++++ ENTRIES PROVIDED ++++
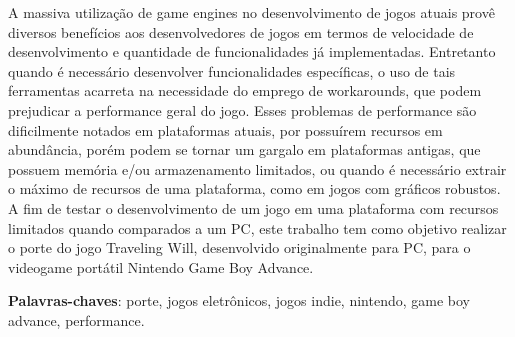 \begin{resumo}

A massiva utilização de game engines no desenvolvimento de jogos atuais provê diversos benefícios aos desenvolvedores de jogos em termos de velocidade de desenvolvimento e quantidade de funcionalidades já implementadas. Entretanto quando é necessário desenvolver funcionalidades específicas, o uso de tais ferramentas acarreta na necessidade do emprego de workarounds, que podem prejudicar a performance geral do jogo. Esses problemas de performance são dificilmente notados em plataformas atuais, por possuírem recursos em abundância, porém podem se tornar um gargalo em plataformas antigas, que possuem memória e/ou armazenamento limitados, ou quando é necessário extrair o máximo de recursos de uma plataforma, como em jogos com gráficos robustos. A fim de testar o desenvolvimento de um jogo em uma plataforma com recursos limitados quando comparados a um PC, este trabalho tem como objetivo realizar o porte do jogo Traveling Will, desenvolvido originalmente para PC, para o videogame portátil Nintendo Game Boy Advance.

 \vspace{\onelineskip}

 \noindent
 \textbf{Palavras-chaves}: porte, jogos eletrônicos, jogos indie, nintendo,  game boy advance, performance.
\end{resumo}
++++
- [WHAT YOU SHOULD DO]: Copy the records exactly. Skip any pictures.

- [EXERCISE OUTPUT]:
 \begin{resumo}

A massiva utilização de game engines no desenvolvimento de jogos atuais provê diversos benefícios aos desenvolvedores de jogos em termos de velocidade de desenvolvimento e quantidade de funcionalidades já implementadas. Entretanto quando é necessário desenvolver funcionalidades específicas, o uso de tais ferramentas acarreta na necessidade do emprego de workarounds, que podem prejudicar a performance geral do jogo. Esses problemas de performance são dificilmente notados em plataformas atuais, por possuírem recursos em abundância, porém podem se tornar um gargalo em plataformas antigas, que possuem memória e/ou armazenamento limitados, ou quando é necessário extrair o máximo de recursos de uma plataforma, como em jogos com gráficos robustos. A fim de testar o desenvolvimento de um jogo em uma plataforma com recursos limitados quando comparados a um PC, este trabalho tem como objetivo realizar o porte do jogo Traveling Will, desenvolvido originalmente para PC, para o videogame portátil Nintendo Game Boy Advance.

 \vspace{\onelineskip}

 \noindent
 \textbf{Palavras-chaves}: porte, jogos eletrônicos, jogos indie, nintendo,  game boy advance, performance.
\end{resumo}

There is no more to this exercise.